Dans ces conditions, la mise sous séquestre de la collection Matsukata est entachée, pour cette première raison, d’irrégularité manifeste.
Un traité de paix inapplicable à la collection Matsukata.
Du fait de ce fondement juridique fragile, les autorités françaises n’auront de cesse d’obtenir une transaction amiable afin de conserver la collection. La France est bien consciente qu’il est urgent d’agir avant que le traité de paix avec le Japon, en cours de négociation et impliquant tous les belligérants dont les États-Unis, ne soit signé. En effet, le traité de paix, dont le gouvernement français ne connaît pas encore le contenu, pourrait être favorable au Japon. La France redoute d’être obligée de rendre la collection à la famille Matsukata. La collection étant considérée comme un bien privé, les autorités françaises pensent qu’il existe un risque sérieux d’obligation d’avoir à la restituer aux légitimes propriétaires.
Georges Salles organise une réunion le 24 juillet 1950 à laquelle participent les représentants des Domaines et les représentants des ministères des Affaires culturelles et des Affaires étrangères. Le compte-rendu de cette réunion conclut à la nécessité d’aboutir à un accord amiable avec la famille Matsukata. Si les héritiers « font don aux musées nationaux de quinze à vingt pièces essentielles », la France lèvera son séquestre et permettra la sortie du territoire « pour le reste de la collection qui constituerait au Japon le musée d’art français contemporain souhaité par Kojiro Matsukata » [8].
Shigeharu Matsumotō, gendre de Matsukata et principal interlocuteur des négociations avec les autorités françaises, n’est pas favorable à cette proposition et entend récupérer la totalité de la collection. Il est hors de question pour lui de consentir à un quelconque accord amiable. Mais le gouvernement japonais est également partie prenante du dossier. Le Japon veut à tout prix reprendre une place importante dans le concert des nations. Dans le domaine politique, il veut être admis aux Nations Unies et, sur le plan économique, il souhaite rejoindre le GATT comme partenaire à part entière. Les autorités japonaises sont donc pour un accord amiable, contrairement à la famille Matsukata.
C’est dans ce contexte que le traité de paix de San Francisco [9] est signé le 8 septembre 1951. La France a lourdement pesé dans les négociations.
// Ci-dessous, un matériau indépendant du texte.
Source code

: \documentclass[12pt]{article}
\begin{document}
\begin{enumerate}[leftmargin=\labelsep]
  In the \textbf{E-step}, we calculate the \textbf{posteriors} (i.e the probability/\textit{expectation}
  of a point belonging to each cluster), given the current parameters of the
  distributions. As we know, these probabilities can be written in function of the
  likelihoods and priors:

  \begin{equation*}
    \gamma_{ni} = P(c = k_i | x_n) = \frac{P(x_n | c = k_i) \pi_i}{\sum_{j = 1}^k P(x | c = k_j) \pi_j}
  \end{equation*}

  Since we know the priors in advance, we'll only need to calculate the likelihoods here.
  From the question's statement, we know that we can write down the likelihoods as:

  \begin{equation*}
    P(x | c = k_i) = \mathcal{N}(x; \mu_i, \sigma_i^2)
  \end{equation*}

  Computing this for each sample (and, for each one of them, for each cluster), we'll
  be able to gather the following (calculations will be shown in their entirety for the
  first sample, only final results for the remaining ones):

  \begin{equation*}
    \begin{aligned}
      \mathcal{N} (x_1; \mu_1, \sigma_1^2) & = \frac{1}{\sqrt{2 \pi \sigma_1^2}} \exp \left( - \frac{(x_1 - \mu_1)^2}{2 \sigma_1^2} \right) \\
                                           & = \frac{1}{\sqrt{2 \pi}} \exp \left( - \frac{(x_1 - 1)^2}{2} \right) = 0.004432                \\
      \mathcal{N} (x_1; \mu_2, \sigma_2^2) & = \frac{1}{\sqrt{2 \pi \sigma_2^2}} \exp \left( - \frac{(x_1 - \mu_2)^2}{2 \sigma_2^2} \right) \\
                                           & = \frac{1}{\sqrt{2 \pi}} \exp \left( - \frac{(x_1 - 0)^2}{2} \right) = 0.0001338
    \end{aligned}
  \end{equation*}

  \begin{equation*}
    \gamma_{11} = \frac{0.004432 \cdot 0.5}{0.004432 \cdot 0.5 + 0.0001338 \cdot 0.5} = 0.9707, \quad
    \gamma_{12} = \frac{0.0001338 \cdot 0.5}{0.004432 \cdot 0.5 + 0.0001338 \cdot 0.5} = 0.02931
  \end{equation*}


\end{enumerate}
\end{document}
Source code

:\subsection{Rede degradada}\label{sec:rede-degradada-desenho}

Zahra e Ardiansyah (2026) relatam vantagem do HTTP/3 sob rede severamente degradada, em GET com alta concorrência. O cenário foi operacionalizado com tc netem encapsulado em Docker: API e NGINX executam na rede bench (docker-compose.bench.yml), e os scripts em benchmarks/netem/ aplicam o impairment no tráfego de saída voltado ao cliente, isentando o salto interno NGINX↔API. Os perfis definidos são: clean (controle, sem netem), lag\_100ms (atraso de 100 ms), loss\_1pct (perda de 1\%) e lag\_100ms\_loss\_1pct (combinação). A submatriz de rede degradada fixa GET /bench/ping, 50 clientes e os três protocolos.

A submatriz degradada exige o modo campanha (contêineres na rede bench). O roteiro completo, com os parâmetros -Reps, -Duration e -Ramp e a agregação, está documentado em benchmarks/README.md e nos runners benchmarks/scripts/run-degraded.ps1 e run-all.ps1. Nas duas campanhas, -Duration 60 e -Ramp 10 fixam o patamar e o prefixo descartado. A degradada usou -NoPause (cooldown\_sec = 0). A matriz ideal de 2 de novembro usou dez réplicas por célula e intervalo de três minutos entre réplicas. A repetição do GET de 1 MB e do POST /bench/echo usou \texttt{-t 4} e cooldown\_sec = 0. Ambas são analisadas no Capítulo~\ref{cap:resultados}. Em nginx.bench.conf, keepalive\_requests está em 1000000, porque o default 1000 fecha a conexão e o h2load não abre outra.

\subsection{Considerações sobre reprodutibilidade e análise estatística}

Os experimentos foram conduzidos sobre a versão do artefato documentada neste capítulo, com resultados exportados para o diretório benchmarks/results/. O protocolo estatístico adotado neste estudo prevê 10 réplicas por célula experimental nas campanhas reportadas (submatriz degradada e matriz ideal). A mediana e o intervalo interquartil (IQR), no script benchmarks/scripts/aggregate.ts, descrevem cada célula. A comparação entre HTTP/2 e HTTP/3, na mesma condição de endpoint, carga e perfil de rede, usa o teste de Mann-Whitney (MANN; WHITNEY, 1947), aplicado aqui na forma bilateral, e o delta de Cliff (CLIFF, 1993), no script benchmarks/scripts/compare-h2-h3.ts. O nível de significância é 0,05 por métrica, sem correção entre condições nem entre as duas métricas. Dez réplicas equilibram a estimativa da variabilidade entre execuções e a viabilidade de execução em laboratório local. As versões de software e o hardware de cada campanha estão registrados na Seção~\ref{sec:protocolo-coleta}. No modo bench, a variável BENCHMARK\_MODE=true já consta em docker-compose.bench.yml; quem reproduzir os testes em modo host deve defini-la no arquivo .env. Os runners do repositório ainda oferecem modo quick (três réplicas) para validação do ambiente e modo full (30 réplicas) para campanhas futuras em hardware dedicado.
L’article 14.2.1 du traité dispose que :
« Chacune des Puissances Alliées aura le droit de saisir, conserver, liquider ou utiliser de toute autre façon tous biens, droits et intérêts
(a) du Japon et des ressortissants japonais
(b) des personnes agissant aux lieu et place ou pour le compte du Japon
ou de ressortissants japonais, et
(c) d’organismes appartenant au Japon ou à ses ressortissants ou con trôlés par eux,
qui, lors de l’entrée en vigueur initiale du présent Traité, se trouvaient sous la juridiction de ladite Puissance Alliée. Les biens, droits et intérêts mentionnés dans le présent sous-paragraphe comprendront les biens, droits et intérêts actuellement bloqués par les autorités des Puissances Alliées chargées de la gestion des biens ennemis, ou dévolus auxdites autorités, ou se trouvant en leur possession ou sous leur contrôle, et qui appartenaient à l’une des personnes physiques ou à l’un des organismes mentionnés en (a), (b) ou (c) ci-dessus, ou étaient détenus ou administrés pour leur compte à l’époque où lesdits avoirs sont tombés sous le contrôle desdites autorités.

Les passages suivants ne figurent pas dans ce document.